La cronicità è conseguenza diretta della vittoria della medicina sulla morte, del fatto che diverse malattie che fino a qualche anno fa portavano rapidamente alla fine oggi permettono una sopravvivenza per molti anni (si pensi, tra le altre condizioni patologiche, ai tumori, alle demenze, allo scompenso cardiaco, alla BPCO). Questo fatto non può non essere valutato positivamente in termini assoluti, perché la vita ha sempre un valore soggettivo ed oggettivo (quanti nostri concittadini si lamenterebbero di una vita che dura 120 anni, anche se con qualche acciacco?
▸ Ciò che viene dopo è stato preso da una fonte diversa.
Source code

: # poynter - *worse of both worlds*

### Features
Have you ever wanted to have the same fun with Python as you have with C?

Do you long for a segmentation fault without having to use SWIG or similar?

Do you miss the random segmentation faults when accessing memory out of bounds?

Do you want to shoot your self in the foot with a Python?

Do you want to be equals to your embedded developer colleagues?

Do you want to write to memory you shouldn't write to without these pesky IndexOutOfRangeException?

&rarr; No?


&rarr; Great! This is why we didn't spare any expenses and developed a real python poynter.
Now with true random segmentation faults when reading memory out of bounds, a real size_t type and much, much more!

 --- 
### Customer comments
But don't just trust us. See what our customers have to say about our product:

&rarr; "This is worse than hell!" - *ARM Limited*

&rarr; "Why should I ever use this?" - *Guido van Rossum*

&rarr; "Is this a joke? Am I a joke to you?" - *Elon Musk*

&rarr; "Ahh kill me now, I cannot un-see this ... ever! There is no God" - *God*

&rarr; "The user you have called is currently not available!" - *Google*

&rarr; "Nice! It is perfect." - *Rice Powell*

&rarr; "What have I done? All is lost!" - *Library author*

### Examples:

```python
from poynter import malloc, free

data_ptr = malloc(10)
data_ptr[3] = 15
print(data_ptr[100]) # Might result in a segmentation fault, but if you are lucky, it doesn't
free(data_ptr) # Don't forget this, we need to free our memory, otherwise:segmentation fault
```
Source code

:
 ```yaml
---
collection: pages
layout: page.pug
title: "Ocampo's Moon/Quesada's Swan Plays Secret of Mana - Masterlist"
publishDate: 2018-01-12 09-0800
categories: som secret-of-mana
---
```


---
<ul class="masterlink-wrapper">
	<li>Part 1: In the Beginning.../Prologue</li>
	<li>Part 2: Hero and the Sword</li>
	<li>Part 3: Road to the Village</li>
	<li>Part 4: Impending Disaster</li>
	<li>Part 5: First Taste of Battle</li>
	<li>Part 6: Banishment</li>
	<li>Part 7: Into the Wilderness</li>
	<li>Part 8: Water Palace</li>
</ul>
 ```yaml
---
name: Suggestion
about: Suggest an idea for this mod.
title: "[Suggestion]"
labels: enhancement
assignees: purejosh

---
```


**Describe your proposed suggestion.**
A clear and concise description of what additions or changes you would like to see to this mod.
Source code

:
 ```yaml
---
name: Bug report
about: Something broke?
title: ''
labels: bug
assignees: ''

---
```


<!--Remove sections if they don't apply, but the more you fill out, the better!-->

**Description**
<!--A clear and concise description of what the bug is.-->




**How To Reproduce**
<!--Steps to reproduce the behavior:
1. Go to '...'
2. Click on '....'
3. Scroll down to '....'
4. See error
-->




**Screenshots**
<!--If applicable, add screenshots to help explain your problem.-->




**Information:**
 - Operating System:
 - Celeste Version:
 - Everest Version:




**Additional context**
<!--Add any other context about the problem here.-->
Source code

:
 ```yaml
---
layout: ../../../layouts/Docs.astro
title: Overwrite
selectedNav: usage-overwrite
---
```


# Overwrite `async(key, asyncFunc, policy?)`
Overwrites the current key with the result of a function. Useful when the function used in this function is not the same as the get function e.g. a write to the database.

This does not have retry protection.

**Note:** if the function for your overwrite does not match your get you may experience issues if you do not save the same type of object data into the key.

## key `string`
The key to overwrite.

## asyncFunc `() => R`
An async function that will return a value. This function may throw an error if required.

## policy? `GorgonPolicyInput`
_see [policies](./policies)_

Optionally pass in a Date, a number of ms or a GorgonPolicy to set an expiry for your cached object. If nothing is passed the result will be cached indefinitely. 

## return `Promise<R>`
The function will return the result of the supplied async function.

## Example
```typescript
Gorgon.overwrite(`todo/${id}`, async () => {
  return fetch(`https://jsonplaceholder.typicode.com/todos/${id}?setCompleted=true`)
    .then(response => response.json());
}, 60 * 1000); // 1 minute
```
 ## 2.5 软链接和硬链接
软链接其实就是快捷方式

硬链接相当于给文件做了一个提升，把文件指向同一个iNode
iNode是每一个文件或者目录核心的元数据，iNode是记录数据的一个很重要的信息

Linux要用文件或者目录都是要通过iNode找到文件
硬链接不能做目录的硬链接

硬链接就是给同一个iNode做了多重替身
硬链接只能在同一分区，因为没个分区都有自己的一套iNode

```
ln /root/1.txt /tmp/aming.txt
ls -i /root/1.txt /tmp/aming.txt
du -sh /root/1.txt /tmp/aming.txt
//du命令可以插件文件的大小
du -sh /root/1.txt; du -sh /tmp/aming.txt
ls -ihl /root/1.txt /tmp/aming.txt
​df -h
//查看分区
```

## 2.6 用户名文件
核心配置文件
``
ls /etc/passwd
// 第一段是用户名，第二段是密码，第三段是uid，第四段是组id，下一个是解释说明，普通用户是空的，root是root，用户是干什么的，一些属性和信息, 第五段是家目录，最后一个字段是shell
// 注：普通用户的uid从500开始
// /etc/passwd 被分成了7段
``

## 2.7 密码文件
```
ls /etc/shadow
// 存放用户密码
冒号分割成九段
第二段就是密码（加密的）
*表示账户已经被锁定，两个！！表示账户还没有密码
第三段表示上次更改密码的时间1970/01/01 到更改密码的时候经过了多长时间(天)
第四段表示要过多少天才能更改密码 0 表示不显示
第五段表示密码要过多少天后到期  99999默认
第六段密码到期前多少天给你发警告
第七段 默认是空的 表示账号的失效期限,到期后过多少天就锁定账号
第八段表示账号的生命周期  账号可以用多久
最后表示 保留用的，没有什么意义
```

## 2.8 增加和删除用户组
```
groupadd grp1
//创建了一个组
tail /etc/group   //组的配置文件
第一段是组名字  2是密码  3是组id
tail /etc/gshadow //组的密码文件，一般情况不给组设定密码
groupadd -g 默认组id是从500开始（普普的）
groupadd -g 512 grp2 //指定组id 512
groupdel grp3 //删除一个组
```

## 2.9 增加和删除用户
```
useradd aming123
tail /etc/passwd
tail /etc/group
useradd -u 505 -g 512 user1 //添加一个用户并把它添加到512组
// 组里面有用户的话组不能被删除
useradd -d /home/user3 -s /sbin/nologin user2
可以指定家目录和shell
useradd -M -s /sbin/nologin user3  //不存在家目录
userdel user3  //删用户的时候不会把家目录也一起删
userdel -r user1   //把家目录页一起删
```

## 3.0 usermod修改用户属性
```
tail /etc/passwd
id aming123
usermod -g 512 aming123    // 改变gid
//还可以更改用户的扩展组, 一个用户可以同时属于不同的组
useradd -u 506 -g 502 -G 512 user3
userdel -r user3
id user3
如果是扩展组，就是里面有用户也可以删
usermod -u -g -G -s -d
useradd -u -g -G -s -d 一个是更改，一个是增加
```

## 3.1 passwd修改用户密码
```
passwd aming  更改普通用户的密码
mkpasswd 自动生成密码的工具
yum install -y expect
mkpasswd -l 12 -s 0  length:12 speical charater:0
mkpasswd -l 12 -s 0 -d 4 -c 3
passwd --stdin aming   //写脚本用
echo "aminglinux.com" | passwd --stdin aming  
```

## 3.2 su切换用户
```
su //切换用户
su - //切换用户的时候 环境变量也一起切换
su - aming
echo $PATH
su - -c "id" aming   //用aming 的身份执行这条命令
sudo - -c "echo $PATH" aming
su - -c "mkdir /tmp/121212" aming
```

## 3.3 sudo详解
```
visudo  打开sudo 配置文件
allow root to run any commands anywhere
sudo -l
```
Non è forse una delle speranze di molti?). In questa sede però è pertinente discutere se vi sono le condizioni generali per affrontare la nuova sfida ai sistemi collettivi di protezione delle persone fragili, perché è condizione necessaria alla valutazione positiva da parte del singolo cittadino dell'evoluzione delle singole malattie.

Gli interrogativi oggi al centro del dibattito sono molti; è quasi banale riassumerli, anche se si incrociano con alcune delle problematiche più recenti conseguenti ai cambiamenti strutturali dei sistemi di cura avvenuti negli ultimi anni che li rendono particolarmente difficili da interpretare.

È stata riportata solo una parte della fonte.